NOTE: Part 3 is REALLY short, so here’s part 4 as a bonus for today.
Sometime late in the evening the patrol boat docked in Miami, but Feran and the others still spent the entire night aboard ship in the cages. Around midnight a deckhand brought bowls of water and slid them through feeding slots under the cage doors. There were no bathroom trips.
“That’s why they put sawdust in the corner of your cage,” Feran’s surly neighbor said bitterly.
Dawn broke for the prisoners — that is how Feran thought of them — a dusky gray straining out of the dark shadows around the hold.
Several Recombinant Control officers bulldozed in shortly after the light of day made its timid skulk amongst the gloomy corners. The Recombinants were removed from their cages and strung together single file, neck-to-neck with chains, the reptilian in front and Feran stationed at the rear. The officers marched them out, collared, manacled, and shackled, onto the deck and down a gangway. On the dock, they were ordered to line up side-by-side to await the arrival of a truck to take them to the Resettlement Facility.
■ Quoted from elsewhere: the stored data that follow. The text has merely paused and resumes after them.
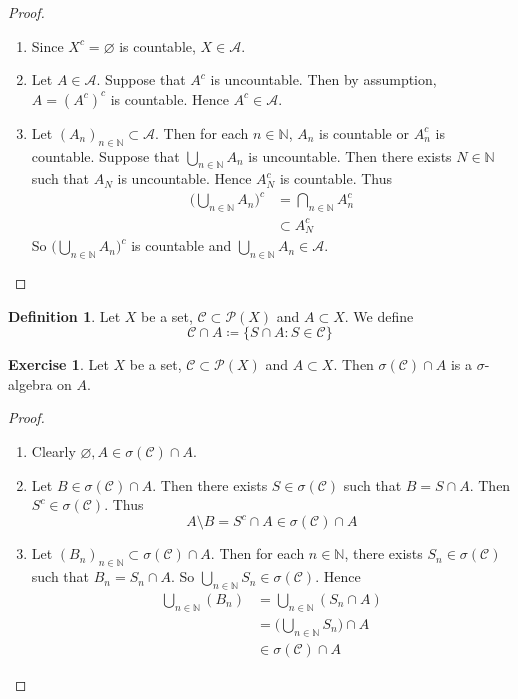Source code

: \documentclass[12pt]{amsart}
\theoremstyle{definition}
\newtheorem{defn}[definition]{Definition}
\newtheorem{ex}[definition]{Exercise}
\newcommand{\sig}{\sigma}
\newcommand{\N}{\mathbb{N}}
\newcommand{\MA}{\mathcal{A}}
\newcommand{\MC}{\mathcal{C}}
\newcommand{\MP}{\mathcal{P}}
\newcommand{\lex}[1]{\label{ex:#1}}
\newcommand{\ld}[1]{\label{defn:#1}}
\begin{document}
	\begin{proof}\
		\begin{enumerate}
			\item Since $X^c = \varnothing$ is countable, $X \in \MA$.
			\item Let $A \in \MA$. Suppose that $A^c$ is  uncountable. Then by assumption, $A = (A^c)^c$ is countable. Hence $A^c \in \MA$.
			\item Let $(A_n)_{n \in \N} \subset \MA$. Then for each $n \in \N$, $A_n$ is countable or $A_n^c$ is countable. Suppose that $\bigcup\limits_{n \in \N}A_n$ is uncountable. Then there exists $N \in \N$ such that $A_N$ is uncountable. Hence $A_N^c$ is countable. Thus 
			\begin{align*}
				\bigg(\bigcup_{n \in \N}A_n \bigg)^c 
				&= \bigcap_{n \in \N}A_n^c \\
				& \subset A_N^c 
			\end{align*}
			So $\bigg(\bigcup\limits_{n \in \N}A_n \bigg)^c $ is countable and $\bigcup\limits_{n \in \N}A_n \in \MA$. 
		\end{enumerate}
	\end{proof}
	
	\begin{defn} \ld{00000} 
		Let $X$ be a set, $\MC \subset \MP(X)$ and $A \subset X$. We define $$\MC \cap A \coloneqq \{S \cap A: S \in \MC\}$$ 
	\end{defn}
	
	\begin{ex} \lex{00000} 
		Let $X$ be a set, $\MC \subset \MP(X)$ and $A \subset X$. Then 
		$\sig(\MC) \cap A$ is a $\sig$-algebra on $A$. 
	\end{ex}
	
	\begin{proof}\
		\begin{enumerate}
			\item Clearly $\varnothing, A \in \sig(\MC) \cap A$.
			\item Let $B \in \sig(\MC) \cap A$. Then there exists $S \in \sig(\MC)$ such that $B = S \cap A$. Then $S^c \in \sig(\MC)$. Thus $$A \setminus B = S^c \cap A \in \sig(\MC) \cap A$$
			\item Let $(B_n)_{n \in \N} \subset \sig(\MC) \cap A$. Then for each $n \in \N$, there exists $S_n \in \sig(\MC)$ such that $B_n = S_n \cap A$. So $\bigcup\limits_{n \in \N}S_n \in \sig(\MC)$. Hence 
			\begin{align*}
				\bigcup_{n \in \N}(B_n) 
				&= \bigcup_{n \in \N}(S_n \cap A) \\
				&= \bigg( \bigcup_{n \in \N}S_n \bigg) \cap A \\
				& \in \sig(\MC) \cap A
			\end{align*}
		\end{enumerate}
	\end{proof}
	
\end{document}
The wait was long, and several small clumps of dock workers gathered to stare and jeer. Feran figured the officers arranged it all on purpose. Two of them stood guard off to the side grinning. Feran smiled back at them politely and nodded at the crowd pleasantly and panted happily as if he didn’t understand what they were saying or what was going on. The other prisoners glowered and snarled, baring their teeth, with the effect of delighting the humans and taking the attention off of Feran, so that when the hecklers threw things, they aimed at anyone but him. The poor, dumb beast was terribly boring to pick on when the crowd had the satisfaction of provoking angry humiliation from others as rational as themselves. Cruelty was far more enjoyable than simple brutality.
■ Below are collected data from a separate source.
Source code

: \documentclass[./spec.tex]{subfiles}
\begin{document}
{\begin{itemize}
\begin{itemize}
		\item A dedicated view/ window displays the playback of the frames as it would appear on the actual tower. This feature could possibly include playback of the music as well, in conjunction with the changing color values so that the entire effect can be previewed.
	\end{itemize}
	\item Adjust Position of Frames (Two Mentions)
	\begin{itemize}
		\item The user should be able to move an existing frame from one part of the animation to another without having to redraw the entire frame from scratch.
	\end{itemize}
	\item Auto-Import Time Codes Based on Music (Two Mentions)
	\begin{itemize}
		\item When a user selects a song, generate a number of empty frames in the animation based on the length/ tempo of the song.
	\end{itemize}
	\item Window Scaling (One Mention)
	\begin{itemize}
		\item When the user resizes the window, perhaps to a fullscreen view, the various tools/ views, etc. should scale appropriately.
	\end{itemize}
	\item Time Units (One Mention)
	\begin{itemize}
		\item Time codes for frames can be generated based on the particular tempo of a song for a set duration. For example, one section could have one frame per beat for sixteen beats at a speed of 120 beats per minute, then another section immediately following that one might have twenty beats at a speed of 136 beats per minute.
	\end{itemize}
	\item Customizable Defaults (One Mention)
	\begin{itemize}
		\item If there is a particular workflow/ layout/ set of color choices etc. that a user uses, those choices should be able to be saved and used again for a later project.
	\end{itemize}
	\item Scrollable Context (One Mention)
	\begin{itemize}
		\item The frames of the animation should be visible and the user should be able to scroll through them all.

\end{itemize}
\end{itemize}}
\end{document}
After about 45 minutes (as Feran reckoned by glances at his chain-mates wristwatch) two Ryder moving trucks arrived. The reptilian was loaded in the back of one and the rest of them, all feline and canine, were herded into the other. The trucks drove away from the port and through the city, and after that Feran wasn’t sure. Judging by the speed they traveled and the sounds of other vehicles, he guessed they were on an Interstate. No one spoke for a long time — the ride was noisy and they were sitting in near perfect darkness, except for a sliver of light that twinkled through a break in the seal along one of the doors. Eventually they exchanged names and a few vital facts, but not much more. Except for Feran, the rest were as sour as his cage neighbor.
At some point they made a stop at a Rest Area and the Recombinants were let out. A canine by the name of Terrence who, like the others, looked to Feran like he’d just as well bite you as say hello, started hesitantly toward the facilities. One of the officers stepped in front of him and barred his way with a rifle.
“Now, where do you think you’re going?” he asked.
“Men’s room,” Terrence replied.
“Now why would you be going there? That there’s for men. You ain’t no man. They’ve got a place for you to go right over there.” The officer indicated a direction behind Terrence with a thrust of his rifle barrel. They all looked in the direction the officer indicated.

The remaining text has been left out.